[[ Entries supplied open ]]

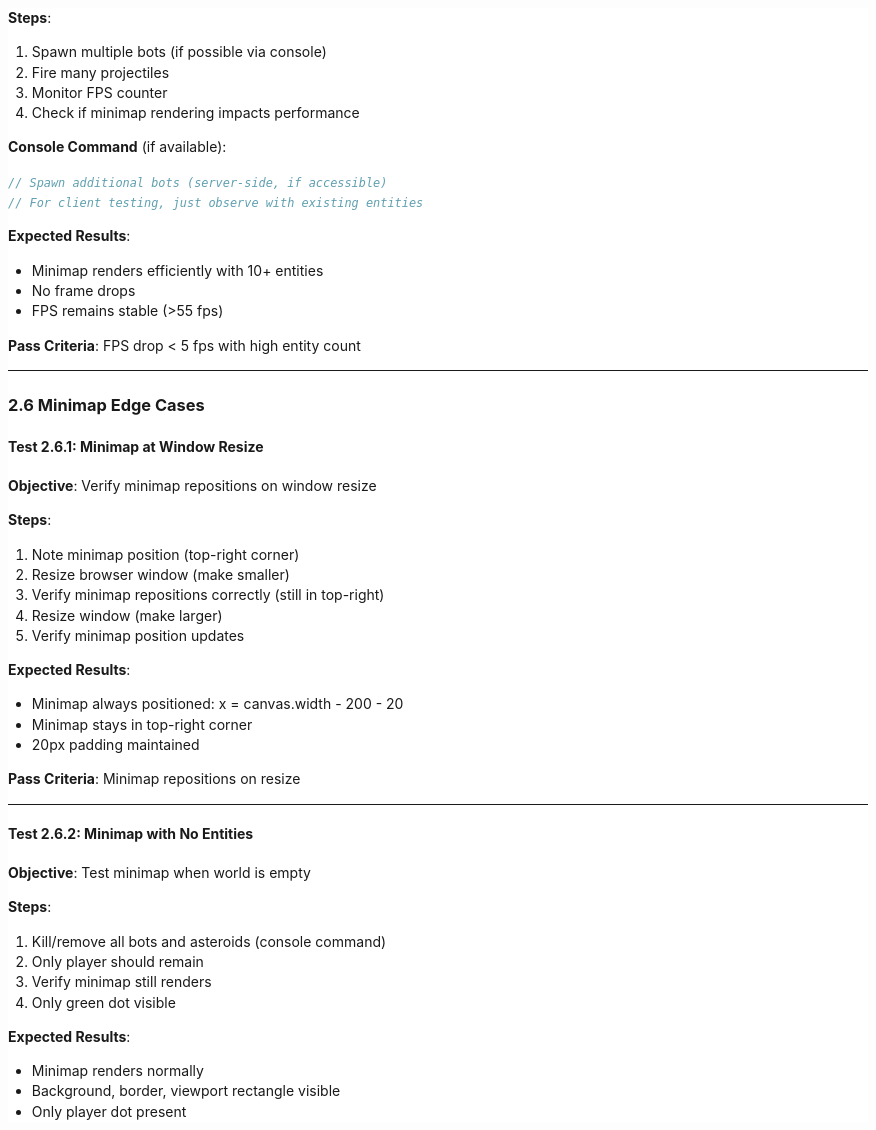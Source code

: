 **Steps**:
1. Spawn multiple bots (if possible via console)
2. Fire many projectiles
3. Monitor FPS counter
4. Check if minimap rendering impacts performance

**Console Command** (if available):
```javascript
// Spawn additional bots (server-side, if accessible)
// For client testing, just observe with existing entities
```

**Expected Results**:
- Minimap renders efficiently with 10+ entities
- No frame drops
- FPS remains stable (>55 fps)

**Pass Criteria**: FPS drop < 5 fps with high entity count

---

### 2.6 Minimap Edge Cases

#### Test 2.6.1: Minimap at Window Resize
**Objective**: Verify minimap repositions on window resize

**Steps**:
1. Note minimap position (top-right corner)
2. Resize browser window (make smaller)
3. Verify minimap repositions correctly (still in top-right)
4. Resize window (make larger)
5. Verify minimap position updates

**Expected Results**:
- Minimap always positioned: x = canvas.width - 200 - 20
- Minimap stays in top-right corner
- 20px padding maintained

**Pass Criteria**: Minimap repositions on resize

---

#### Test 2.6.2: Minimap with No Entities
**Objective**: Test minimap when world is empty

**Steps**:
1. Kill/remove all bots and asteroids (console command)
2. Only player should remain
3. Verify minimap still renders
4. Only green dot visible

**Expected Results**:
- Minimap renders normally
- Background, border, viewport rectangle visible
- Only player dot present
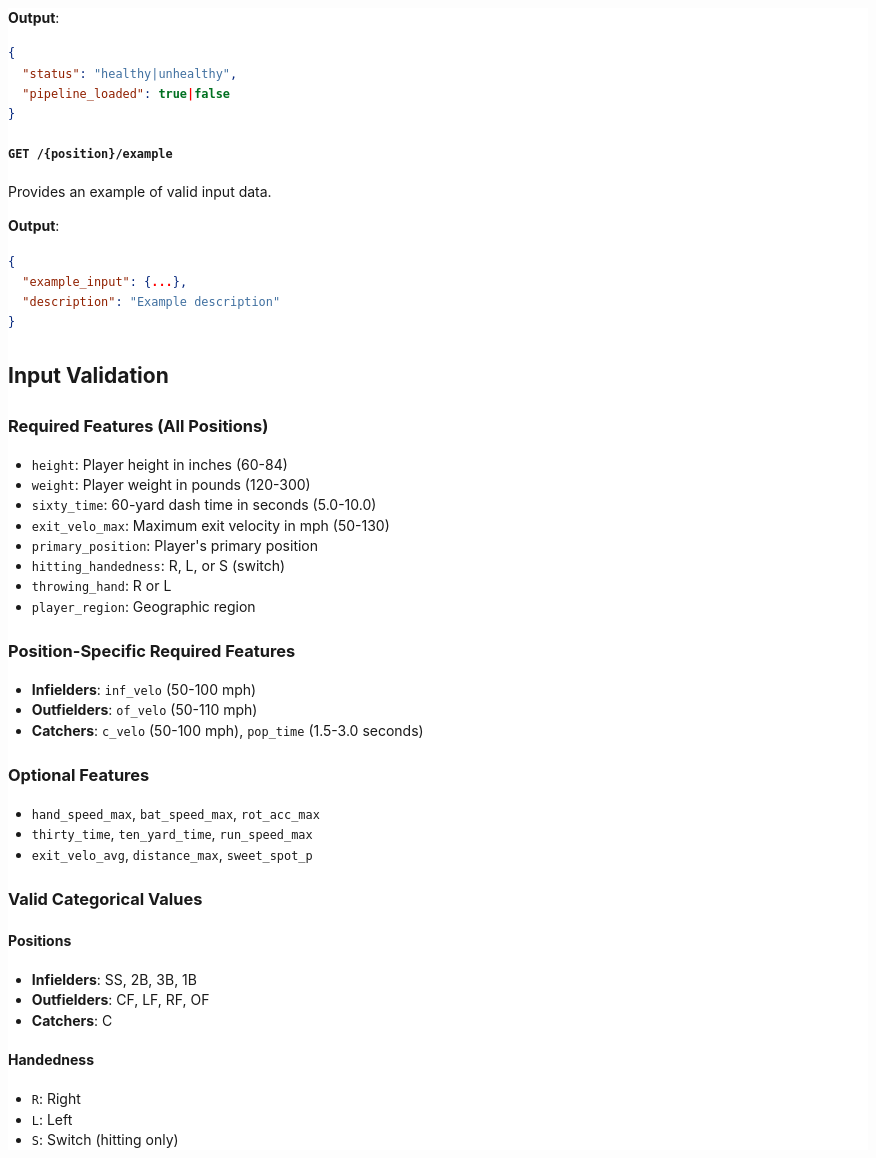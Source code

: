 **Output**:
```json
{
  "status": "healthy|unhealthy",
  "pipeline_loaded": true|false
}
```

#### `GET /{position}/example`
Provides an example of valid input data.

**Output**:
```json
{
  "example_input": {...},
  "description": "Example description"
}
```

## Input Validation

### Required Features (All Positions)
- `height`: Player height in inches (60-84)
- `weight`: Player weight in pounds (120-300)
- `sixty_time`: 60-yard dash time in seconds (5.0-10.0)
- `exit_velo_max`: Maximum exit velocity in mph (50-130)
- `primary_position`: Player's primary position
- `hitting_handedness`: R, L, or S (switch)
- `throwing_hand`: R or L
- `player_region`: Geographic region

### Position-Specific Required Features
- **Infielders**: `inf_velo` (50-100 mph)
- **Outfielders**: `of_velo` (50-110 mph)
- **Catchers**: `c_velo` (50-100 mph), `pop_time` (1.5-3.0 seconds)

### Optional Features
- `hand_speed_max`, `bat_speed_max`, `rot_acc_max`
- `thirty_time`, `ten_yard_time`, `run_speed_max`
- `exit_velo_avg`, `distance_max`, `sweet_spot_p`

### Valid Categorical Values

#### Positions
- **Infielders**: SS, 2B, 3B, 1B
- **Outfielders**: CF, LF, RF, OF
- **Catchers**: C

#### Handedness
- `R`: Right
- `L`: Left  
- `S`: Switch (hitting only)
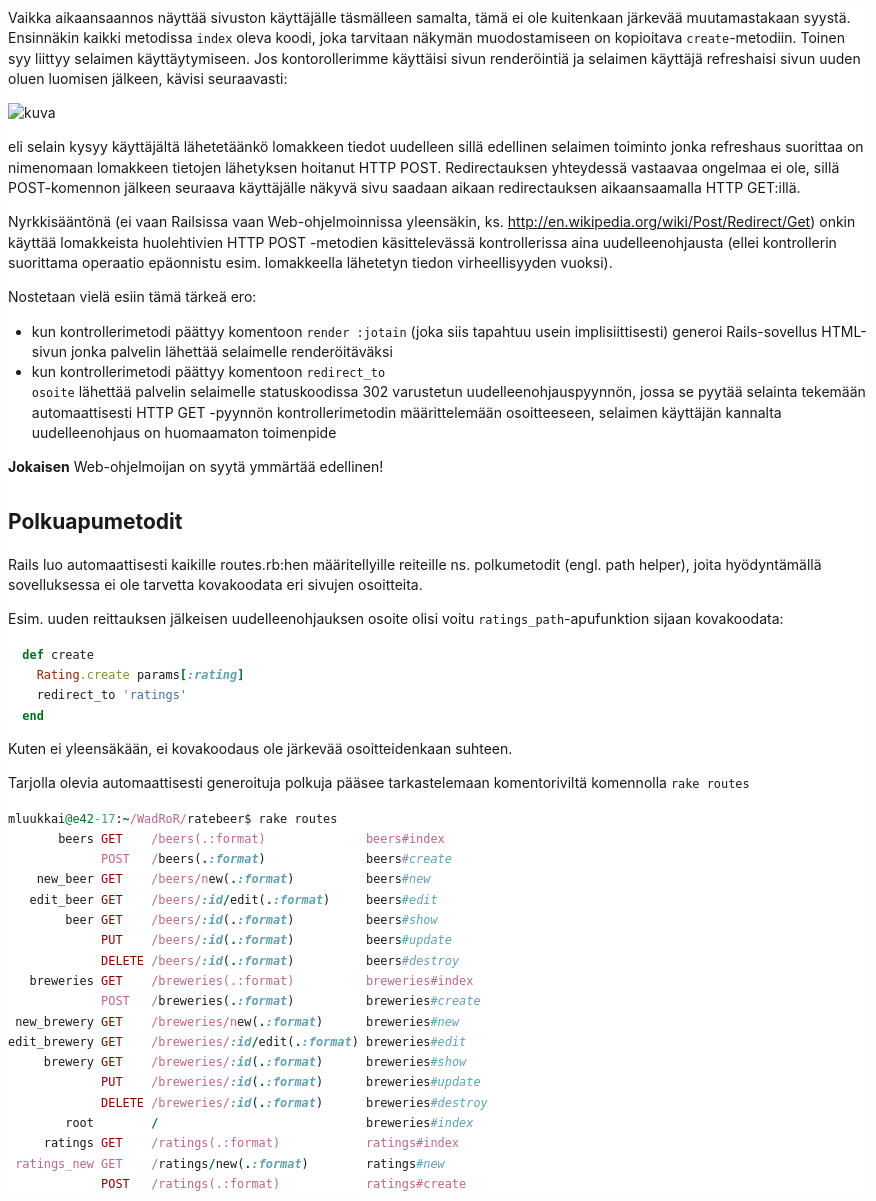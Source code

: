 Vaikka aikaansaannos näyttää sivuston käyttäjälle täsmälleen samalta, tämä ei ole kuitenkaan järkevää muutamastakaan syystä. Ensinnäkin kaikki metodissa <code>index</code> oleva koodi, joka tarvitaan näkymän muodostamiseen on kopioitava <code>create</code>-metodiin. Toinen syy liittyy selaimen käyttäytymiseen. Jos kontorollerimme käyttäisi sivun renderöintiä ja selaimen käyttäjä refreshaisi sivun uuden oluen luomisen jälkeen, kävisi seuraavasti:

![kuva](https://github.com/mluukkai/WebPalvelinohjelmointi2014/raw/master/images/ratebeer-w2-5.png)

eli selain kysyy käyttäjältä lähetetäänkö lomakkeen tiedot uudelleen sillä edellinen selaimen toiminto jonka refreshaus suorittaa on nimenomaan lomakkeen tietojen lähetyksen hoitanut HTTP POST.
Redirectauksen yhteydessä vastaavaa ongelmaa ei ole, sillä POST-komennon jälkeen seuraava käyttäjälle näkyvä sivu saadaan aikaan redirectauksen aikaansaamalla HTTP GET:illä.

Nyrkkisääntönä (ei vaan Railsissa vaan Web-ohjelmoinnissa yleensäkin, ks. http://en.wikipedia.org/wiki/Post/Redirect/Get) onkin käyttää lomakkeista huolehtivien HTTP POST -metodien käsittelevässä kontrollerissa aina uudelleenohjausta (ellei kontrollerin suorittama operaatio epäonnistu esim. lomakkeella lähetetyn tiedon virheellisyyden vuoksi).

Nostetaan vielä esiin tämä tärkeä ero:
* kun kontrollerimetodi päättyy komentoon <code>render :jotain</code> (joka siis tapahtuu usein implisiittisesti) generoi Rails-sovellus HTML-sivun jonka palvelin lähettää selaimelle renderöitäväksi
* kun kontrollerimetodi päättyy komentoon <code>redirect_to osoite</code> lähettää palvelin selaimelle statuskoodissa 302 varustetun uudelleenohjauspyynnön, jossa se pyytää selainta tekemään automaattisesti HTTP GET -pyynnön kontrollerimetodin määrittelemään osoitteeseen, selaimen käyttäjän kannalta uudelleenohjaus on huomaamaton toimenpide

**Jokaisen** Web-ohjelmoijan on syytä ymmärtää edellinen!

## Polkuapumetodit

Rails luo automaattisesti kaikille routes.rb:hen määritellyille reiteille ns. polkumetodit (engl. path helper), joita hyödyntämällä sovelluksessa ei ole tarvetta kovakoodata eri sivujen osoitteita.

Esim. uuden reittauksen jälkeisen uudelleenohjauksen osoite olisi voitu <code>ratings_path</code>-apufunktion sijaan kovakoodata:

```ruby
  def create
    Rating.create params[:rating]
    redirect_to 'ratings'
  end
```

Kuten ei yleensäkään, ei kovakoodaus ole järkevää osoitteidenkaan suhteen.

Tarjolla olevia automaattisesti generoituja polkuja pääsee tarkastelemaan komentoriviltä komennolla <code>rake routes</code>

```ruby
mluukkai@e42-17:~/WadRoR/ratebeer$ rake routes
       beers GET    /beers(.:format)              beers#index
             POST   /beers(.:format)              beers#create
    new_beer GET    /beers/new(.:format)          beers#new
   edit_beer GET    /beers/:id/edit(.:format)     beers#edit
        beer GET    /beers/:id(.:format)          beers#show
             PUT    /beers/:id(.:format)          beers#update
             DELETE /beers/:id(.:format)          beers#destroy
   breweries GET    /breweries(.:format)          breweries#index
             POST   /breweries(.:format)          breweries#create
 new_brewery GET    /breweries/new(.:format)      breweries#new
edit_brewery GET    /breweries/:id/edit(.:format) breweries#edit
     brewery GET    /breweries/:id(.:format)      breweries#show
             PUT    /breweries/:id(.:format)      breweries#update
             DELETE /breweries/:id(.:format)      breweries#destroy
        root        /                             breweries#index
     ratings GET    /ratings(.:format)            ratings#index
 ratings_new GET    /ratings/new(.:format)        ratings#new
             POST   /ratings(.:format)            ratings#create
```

[[ Entries supplied closed ]]
[[ Entries supplied open ]]

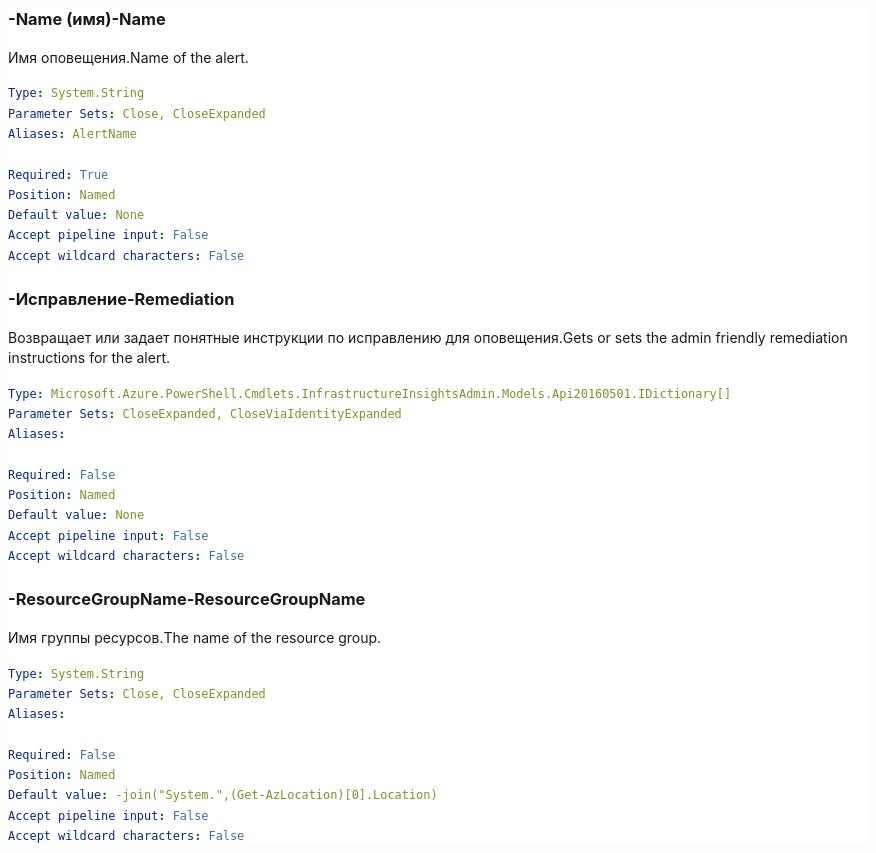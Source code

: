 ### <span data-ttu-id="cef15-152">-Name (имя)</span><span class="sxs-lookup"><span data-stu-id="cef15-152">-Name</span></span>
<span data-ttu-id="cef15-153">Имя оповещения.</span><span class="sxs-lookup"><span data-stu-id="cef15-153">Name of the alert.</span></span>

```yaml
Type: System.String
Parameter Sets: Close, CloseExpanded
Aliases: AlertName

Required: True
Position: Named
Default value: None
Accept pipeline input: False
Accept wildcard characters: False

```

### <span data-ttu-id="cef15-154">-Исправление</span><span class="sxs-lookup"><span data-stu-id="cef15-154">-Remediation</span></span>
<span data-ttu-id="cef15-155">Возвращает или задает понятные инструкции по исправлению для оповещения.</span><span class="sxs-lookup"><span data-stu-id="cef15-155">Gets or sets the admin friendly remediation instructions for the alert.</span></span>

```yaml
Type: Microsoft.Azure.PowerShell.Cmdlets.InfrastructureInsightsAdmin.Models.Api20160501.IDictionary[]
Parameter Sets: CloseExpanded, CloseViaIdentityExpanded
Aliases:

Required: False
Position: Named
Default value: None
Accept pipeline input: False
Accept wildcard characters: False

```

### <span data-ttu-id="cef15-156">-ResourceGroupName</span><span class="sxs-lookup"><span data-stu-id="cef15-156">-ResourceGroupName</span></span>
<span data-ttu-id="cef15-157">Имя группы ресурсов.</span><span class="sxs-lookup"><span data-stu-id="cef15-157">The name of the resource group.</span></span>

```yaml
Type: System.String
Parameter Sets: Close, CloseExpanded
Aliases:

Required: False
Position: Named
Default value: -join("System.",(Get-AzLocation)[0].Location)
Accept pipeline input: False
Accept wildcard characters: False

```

[[ Entries supplied closed ]]
[[ Entries supplied open ]]

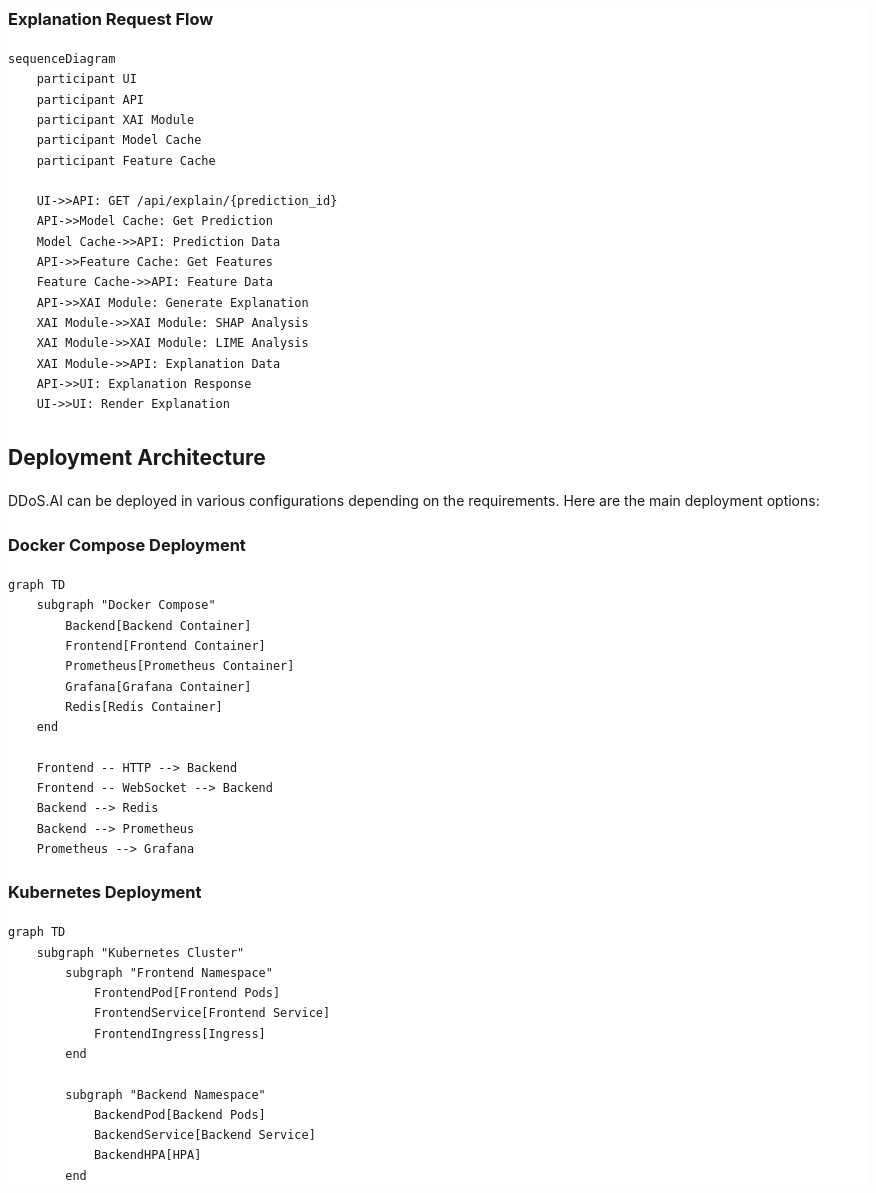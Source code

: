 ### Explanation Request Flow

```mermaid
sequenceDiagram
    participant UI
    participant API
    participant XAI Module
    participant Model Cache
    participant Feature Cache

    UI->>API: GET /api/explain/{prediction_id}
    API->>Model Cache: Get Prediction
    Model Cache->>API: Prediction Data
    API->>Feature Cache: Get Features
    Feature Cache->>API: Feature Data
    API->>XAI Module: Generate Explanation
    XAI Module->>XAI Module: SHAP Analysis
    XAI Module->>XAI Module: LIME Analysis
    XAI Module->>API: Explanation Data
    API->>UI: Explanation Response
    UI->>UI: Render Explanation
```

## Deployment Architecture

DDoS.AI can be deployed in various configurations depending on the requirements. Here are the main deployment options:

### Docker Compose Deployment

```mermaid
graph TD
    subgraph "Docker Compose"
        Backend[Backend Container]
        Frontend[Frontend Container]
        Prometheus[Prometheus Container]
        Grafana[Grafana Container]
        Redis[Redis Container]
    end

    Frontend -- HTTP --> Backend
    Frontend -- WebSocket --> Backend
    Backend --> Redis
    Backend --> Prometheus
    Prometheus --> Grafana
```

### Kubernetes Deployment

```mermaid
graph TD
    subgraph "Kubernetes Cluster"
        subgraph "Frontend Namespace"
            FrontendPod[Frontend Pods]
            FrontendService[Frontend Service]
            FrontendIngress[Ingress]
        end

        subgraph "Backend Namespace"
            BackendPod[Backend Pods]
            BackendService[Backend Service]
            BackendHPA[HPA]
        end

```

[[ Entries supplied closed ]]

* _What you have to do_
Using the entries above, write out exactly the lines from the one with "3. Verify minimap repositions" through the one with "Provides an example of valid input data.", ends included. Leave out any pictures.

* _Answer_
3. Verify minimap repositions correctly (still in top-right)
4. Resize window (make larger)
5. Verify minimap position updates

**Expected Results**:
- Minimap always positioned: x = canvas.width - 200 - 20
- Minimap stays in top-right corner
- 20px padding maintained

**Pass Criteria**: Minimap repositions on resize

---

#### Test 2.6.2: Minimap with No Entities
**Objective**: Test minimap when world is empty

**Steps**:
1. Kill/remove all bots and asteroids (console command)
2. Only player should remain
3. Verify minimap still renders
4. Only green dot visible

**Expected Results**:
- Minimap renders normally
- Background, border, viewport rectangle visible
- Only player dot present
Source code

: **Output**:
```json
{
  "status": "healthy|unhealthy",
  "pipeline_loaded": true|false
}
```

#### `GET /{position}/example`
Provides an example of valid input data.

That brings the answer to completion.